The American College of Chest Physicians considers ambulatory treatment with a small-bore catheter and Heimlich valve a reasonable option for clinically stable, reliable patients with large pneumothorax and evidence of re-expansion [1]. Canadian recommendations do not exist and British guidelines do not suggest an ambulatory care option [2]. Canadian practice is highly variable with some thoracic specialists already managing this population as outpatients based on low quality evidence [3]. Our thoracic surgeons suggest that this study reflects their experience of successful outpatient management and few adverse events; however, warn that the specific ambulatory device type and insertion location may impact success of this treatment option.

Bottom line

This study demonstrates that outpatient treatment with an ambulatory device of clinically stable patients with primary spontaneous pneumothorax is safe and effective at reducing the hospital length of stay and the required number of pleural procedures.

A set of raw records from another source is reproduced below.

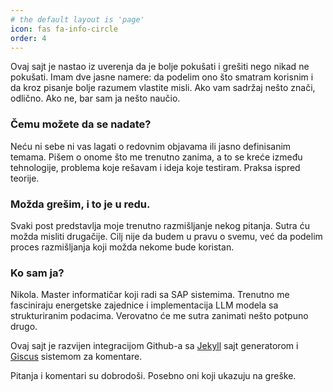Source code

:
 ```yaml
---
# the default layout is 'page'
icon: fas fa-info-circle
order: 4
---
```

Ovaj sajt je nastao iz uverenja da je bolje pokušati i grešiti nego nikad ne pokušati.
Imam dve jasne namere: da podelim ono što smatram korisnim i da kroz pisanje bolje razumem vlastite misli. Ako vam sadržaj nešto znači, odlično. Ako ne, bar sam ja nešto naučio.

### Čemu možete da se nadate?

Neću ni sebe ni vas lagati o redovnim objavama ili jasno definisanim temama. Pišem o onome što me trenutno zanima, a to se kreće između tehnologije, problema koje rešavam i ideja koje testiram. Praksa ispred teorije.


### Možda grešim, i to je u redu.

Svaki post predstavlja moje trenutno razmišljanje nekog pitanja. Sutra ću možda misliti drugačije. Cilj nije da budem u pravu o svemu, već da podelim proces razmišljanja koji možda nekome bude koristan.

### Ko sam ja?

Nikola. Master informatičar koji radi sa SAP sistemima. Trenutno me fasciniraju energetske zajednice i implementacija LLM modela sa strukturiranim podacima. Verovatno će me sutra zanimati nešto potpuno drugo.

Ovaj sajt je razvijen integracijom Github-a sa [Jekyll](https://jekyllrb.com/) sajt generatorom i [Giscus](https://giscus.app/) sistemom za komentare.

Pitanja i komentari su dobrodoši. Posebno oni koji ukazuju na greške.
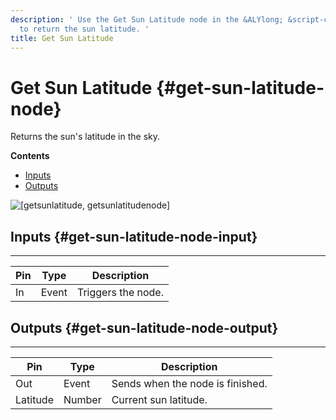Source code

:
 ```yaml
---
description: ' Use the Get Sun Latitude node in the &ALYlong; &script-canvas; editor
  to return the sun latitude. '
title: Get Sun Latitude
---
```

# Get Sun Latitude {#get-sun-latitude-node}

Returns the sun's latitude in the sky\.

**Contents**
+ [Inputs](#get-sun-latitude-node-input)
+ [Outputs](#get-sun-latitude-node-output)

![\[getsunlatitude, getsunlatitudenode\]](/images/userguide/scripting/script-canvas/scriptcanvasnodes/script-canvas-get-sun-latitude-node.png)

## Inputs {#get-sun-latitude-node-input}


****

| Pin | Type | Description |
| --- | --- | --- |
| In | Event | Triggers the node\. |

## Outputs {#get-sun-latitude-node-output}


****

| Pin | Type | Description |
| --- | --- | --- |
| Out | Event | Sends when the node is finished\. |
| Latitude | Number | Current sun latitude\. |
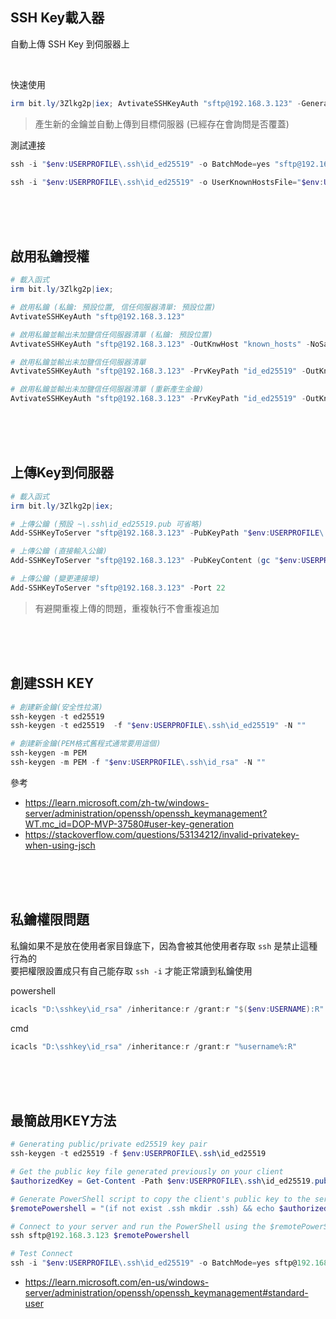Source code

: ## SSH Key載入器
自動上傳 SSH Key 到伺服器上

<br>

快速使用

```ps1
irm bit.ly/3Zlkg2p|iex; AvtivateSSHKeyAuth "sftp@192.168.3.123" -GeneratePrvKey
```

> 產生新的金鑰並自動上傳到目標伺服器 (已經存在會詢問是否覆蓋)


測試連接
```ps1
ssh -i "$env:USERPROFILE\.ssh\id_ed25519" -o BatchMode=yes "sftp@192.168.3.123" "echo Connect successful."
```
```ps1
ssh -i "$env:USERPROFILE\.ssh\id_ed25519" -o UserKnownHostsFile="$env:USERPROFILE\.ssh\known_hosts" -o BatchMode=yes "sftp@192.168.3.123" "echo Connect successful."
```


<br><br><br>

## 啟用私鑰授權
```ps1
# 載入函式
irm bit.ly/3Zlkg2p|iex;

# 啟用私鑰 (私鑰: 預設位置, 信任伺服器清單: 預設位置)
AvtivateSSHKeyAuth "sftp@192.168.3.123"

# 啟用私鑰並輸出未加鹽信任伺服器清單 (私鑰: 預設位置)
AvtivateSSHKeyAuth "sftp@192.168.3.123" -OutKnwHost "known_hosts" -NoSalt

# 啟用私鑰並輸出未加鹽信任伺服器清單
AvtivateSSHKeyAuth "sftp@192.168.3.123" -PrvKeyPath "id_ed25519" -OutKnwHost "known_hosts" -NoSalt

# 啟用私鑰並輸出未加鹽信任伺服器清單 (重新產生金鑰)
AvtivateSSHKeyAuth "sftp@192.168.3.123" -PrvKeyPath "id_ed25519" -OutKnwHost "known_hosts" -NoSalt -GeneratePrvKey


```



<br><br><br>

## 上傳Key到伺服器

```ps1
# 載入函式
irm bit.ly/3Zlkg2p|iex;

# 上傳公鑰 (預設 ~\.ssh\id_ed25519.pub 可省略)
Add-SSHKeyToServer "sftp@192.168.3.123" -PubKeyPath "$env:USERPROFILE\.ssh\id_ed25519.pub"

# 上傳公鑰 (直接輸入公鑰)
Add-SSHKeyToServer "sftp@192.168.3.123" -PubKeyContent (gc "$env:USERPROFILE\.ssh\id_ed25519.pub")

# 上傳公鑰 (變更連接埠)
Add-SSHKeyToServer "sftp@192.168.3.123" -Port 22


```

> 有避開重複上傳的問題，重複執行不會重複追加



<br><br><br>

## 創建SSH KEY

```ps1
# 創建新金鑰(安全性拉滿)
ssh-keygen -t ed25519
ssh-keygen -t ed25519  -f "$env:USERPROFILE\.ssh\id_ed25519" -N ""

# 創建新金鑰(PEM格式舊程式通常要用這個)
ssh-keygen -m PEM
ssh-keygen -m PEM -f "$env:USERPROFILE\.ssh\id_rsa" -N ""


```

參考
- https://learn.microsoft.com/zh-tw/windows-server/administration/openssh/openssh_keymanagement?WT.mc_id=DOP-MVP-37580#user-key-generation
- https://stackoverflow.com/questions/53134212/invalid-privatekey-when-using-jsch



<br><br><br>

## 私鑰權限問題
私鑰如果不是放在使用者家目錄底下，因為會被其他使用者存取 `ssh` 是禁止這種行為的  
要把權限設置成只有自己能存取 `ssh -i` 才能正常讀到私鑰使用  

powershell
```powershell
icacls "D:\sshkey\id_rsa" /inheritance:r /grant:r "$($env:USERNAME):R"
```

cmd
```ps1
icacls "D:\sshkey\id_rsa" /inheritance:r /grant:r "%username%:R"
```



<br><br><br>

## 最簡啟用KEY方法

```ps1
# Generating public/private ed25519 key pair
ssh-keygen -t ed25519 -f $env:USERPROFILE\.ssh\id_ed25519

# Get the public key file generated previously on your client
$authorizedKey = Get-Content -Path $env:USERPROFILE\.ssh\id_ed25519.pub

# Generate PowerShell script to copy the client's public key to the server's authorized_keys.
$remotePowershell = "(if not exist .ssh mkdir .ssh) && echo $authorizedKey >> .ssh\authorized_keys"

# Connect to your server and run the PowerShell using the $remotePowerShell variable
ssh sftp@192.168.3.123 $remotePowershell

# Test Connect
ssh -i "$env:USERPROFILE\.ssh\id_ed25519" -o BatchMode=yes sftp@192.168.3.123 "echo Connect successful."


```

- https://learn.microsoft.com/en-us/windows-server/administration/openssh/openssh_keymanagement#standard-user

However, ambulatory treatment options necessitate outpatient care pathways in collaboration with surgical consultants to ensure appropriate detection of adverse events and timely removal of the device. Guidelines should be updated to reflect this option and emphasize a shared decision-making process to highlight the importance of adequate follow-up and the risk of adverse events.